The data that resides in a farmer’s name and especially in their hardware is their property. For example, the benchmark information you have on your cattle belongs to you and has a value up the chain and can be sold. What happens when that data is converged, mixed or pooled? Who owns the intellectual property then?
As food and farming in the future is in the digital space, farmers must know how to participate in and profit from sustainable digital systems as part of the value chain and the supply chain.
Value and supply chains
In systems where there is an expectation of measurement or outcome, then the farmer must also profit. A value chain and a supply chain have to create value for the primary person who produced the food.
It is important to understand that incentives or credits are not value. True value is derived or created by a practice that is marketable and where there is a buyer that pays for it.
For example, farmers will foot the bill to change a practice when asked or regulated to do so. That measurable change is a salable virtue.

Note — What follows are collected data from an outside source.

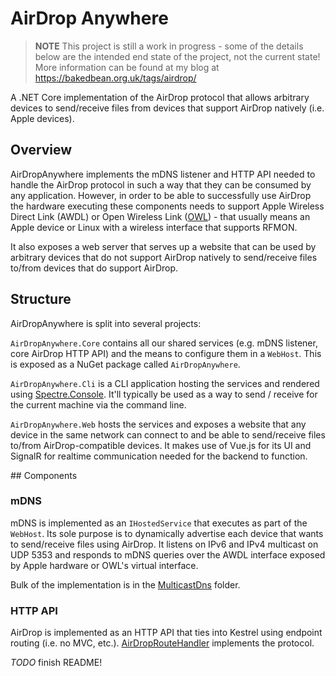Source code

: # AirDrop Anywhere

> **NOTE** This project is still a work in progress - some of the details below are the intended end state of the project, not the current state! More information can be found at my blog at https://bakedbean.org.uk/tags/airdrop/

A .NET Core implementation of the AirDrop protocol that allows arbitrary devices to send/receive files from devices that support AirDrop natively (i.e. Apple devices).

## Overview

AirDropAnywhere implements the mDNS listener and HTTP API needed to handle the AirDrop protocol in such a way that they can be consumed by any application. However, in order to be able to successfully use AirDrop the hardware executing these components needs to support Apple Wireless Direct Link (AWDL) or Open Wireless Link ([OWL](https://owlink.org/)) - that usually means an Apple device or Linux with a wireless interface that supports RFMON.

It also exposes a web server that serves up a website that can be used by arbitrary devices that do not support AirDrop natively to send/receive files to/from devices that do support AirDrop.

## Structure

AirDropAnywhere is split into several projects:

`AirDropAnywhere.Core` contains all our shared services (e.g. mDNS listener, core AirDrop HTTP API) and the means to configure them in a `WebHost`. This is exposed as a NuGet package called `AirDropAnywhere`.

`AirDropAnywhere.Cli` is a CLI application hosting the services and rendered using [Spectre.Console](https://github.com/spectreconsole/spectre.console). It'll typically be used as a way to send / receive for the current machine via the command line.

`AirDropAnywhere.Web` hosts the services and exposes a website that any device in the same network can connect to and be able to send/receive files to/from AirDrop-compatible devices. It makes use of Vue.js for its UI and SignalR for realtime communication needed for the backend to function.

## Components

### mDNS
mDNS is implemented as an `IHostedService` that executes as part of the `WebHost`. Its sole purpose is to dynamically advertise each device that wants to send/receive files using AirDrop. It listens on IPv6 and IPv4 multicast on UDP 5353 and responds to mDNS queries over the AWDL interface exposed by Apple hardware or OWL's virtual interface.

Bulk of the implementation is in the [MulticastDns](https://github.com/deanward81/AirDropAnywhere/tree/main/src/AirDropAnywhere.Core/MulticastDns) folder.

### HTTP API
AirDrop is implemented as an HTTP API that ties into Kestrel using endpoint routing (i.e. no MVC, etc.). [AirDropRouteHandler](https://github.com/deanward81/AirDropAnywhere/tree/main/src/AirDropAnywhere.Core/AirDropRouteHandler.cs) implements the protocol.

_TODO_ finish README!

Who pays for it past the point of production? As the expectations of measurable outcomes based agriculture increase, farmers must ask who determines the value and who shares in the cost. Will the buyer, food processor or end-user pay and if so, how is that translated down the chain?

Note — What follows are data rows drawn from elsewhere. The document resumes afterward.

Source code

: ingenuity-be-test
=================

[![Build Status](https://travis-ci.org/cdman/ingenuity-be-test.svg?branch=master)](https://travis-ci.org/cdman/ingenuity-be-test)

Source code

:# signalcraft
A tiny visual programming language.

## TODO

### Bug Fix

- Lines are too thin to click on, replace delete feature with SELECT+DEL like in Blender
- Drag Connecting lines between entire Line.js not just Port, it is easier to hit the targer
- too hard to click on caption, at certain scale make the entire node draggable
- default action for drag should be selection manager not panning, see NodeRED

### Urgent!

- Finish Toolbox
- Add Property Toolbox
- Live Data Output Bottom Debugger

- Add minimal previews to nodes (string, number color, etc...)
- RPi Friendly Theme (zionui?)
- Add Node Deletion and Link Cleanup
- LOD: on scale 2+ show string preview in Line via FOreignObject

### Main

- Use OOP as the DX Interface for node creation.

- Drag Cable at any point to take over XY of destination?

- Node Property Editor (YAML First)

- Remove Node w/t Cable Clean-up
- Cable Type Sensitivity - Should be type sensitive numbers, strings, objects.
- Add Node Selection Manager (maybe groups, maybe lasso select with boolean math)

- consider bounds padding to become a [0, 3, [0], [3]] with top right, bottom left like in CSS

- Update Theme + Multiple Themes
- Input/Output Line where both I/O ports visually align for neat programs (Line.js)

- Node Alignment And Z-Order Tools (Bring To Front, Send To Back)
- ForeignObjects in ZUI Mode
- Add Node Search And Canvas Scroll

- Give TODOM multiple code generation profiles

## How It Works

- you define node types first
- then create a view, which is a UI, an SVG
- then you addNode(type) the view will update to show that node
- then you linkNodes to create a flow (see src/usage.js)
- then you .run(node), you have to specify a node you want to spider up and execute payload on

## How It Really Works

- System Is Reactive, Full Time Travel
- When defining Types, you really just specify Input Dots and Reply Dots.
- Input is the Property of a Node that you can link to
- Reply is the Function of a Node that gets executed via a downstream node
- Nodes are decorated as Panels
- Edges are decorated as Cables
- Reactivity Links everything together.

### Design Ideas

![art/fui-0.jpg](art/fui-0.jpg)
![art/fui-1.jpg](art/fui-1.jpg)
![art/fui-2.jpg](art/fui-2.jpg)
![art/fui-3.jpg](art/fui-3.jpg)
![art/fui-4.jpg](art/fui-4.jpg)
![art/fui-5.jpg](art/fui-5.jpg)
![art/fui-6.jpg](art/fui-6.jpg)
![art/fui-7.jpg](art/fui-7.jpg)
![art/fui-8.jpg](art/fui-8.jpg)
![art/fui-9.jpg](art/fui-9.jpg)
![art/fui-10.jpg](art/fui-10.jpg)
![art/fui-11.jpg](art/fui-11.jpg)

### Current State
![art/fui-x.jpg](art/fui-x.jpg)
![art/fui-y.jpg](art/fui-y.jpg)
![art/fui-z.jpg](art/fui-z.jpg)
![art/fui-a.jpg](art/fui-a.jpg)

Skilled labour shortages are plaguing the agriculture and food sectors.
If diversity is our competitive advantage and the future of agriculture relies on a diverse and talented labour pool, we must position agriculture as a job or career of choice.
Certainly the labour profile will shift as the industry demands more from information technology, but IT does not yet pick cherries, sort cows, load pigs or drive a combine.

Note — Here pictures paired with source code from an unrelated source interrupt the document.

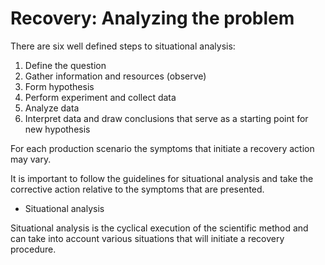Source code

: # Recovery: Analyzing the problem

There are six well defined steps to situational analysis:

1. Define the question
2. Gather information and resources (observe)
3. Form hypothesis
4. Perform experiment and collect data
5. Analyze data
6. Interpret data and draw conclusions that serve as a starting point
for new hypothesis

For each production scenario the symptoms that initiate a recovery
action may vary.

It is important to follow the guidelines for situational analysis
and take the corrective action relative to the symptoms that are presented.

- Situational analysis

Situational analysis is the cyclical execution of the scientific method and can take into account various situations that will initiate a recovery procedure.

It is fair to say that there has been decades of foot-dragging on the labour issue and that the inequalities within agriculture in regards to gender, pay equity, housing and benefits are wide, and can often be confusing or discouraging. A strong social component is very much a part of the challenge and finding cross-sectorial solutions are critical.
Agriculture needs talent.
What will it take for governments and academia to fully appreciate, invest in and promote agriculture as an academic stream? What policies do we need to promote in order to ensure we can access a talented labour stream?
We can produce food without sunlight or even soil, but we have yet to produce food without water.
Farmers are asked to conserve water in their production practices and technology ensures that water use is highly efficient. Other industries may not be so diligent, and as trees are harvested and lands expropriated for mining, resource development and urban development, the Earth will continue to heat up and dry out.
One-fifth of the world’s fresh water is found in Canada but there is no reason to be complacent; for countries will soon fight for it or expect our water to be abundant and clean so they can continue to import Canadian food products.
What will Canada do to protect water for all future generations? What can farmers do to influence policy on water, water use and water protection?
These five areas are important to every farm and ranch and need to be addressed so farmers know their value, their rights and can capitalize on the opportunities in the changing systems that are in agriculture today.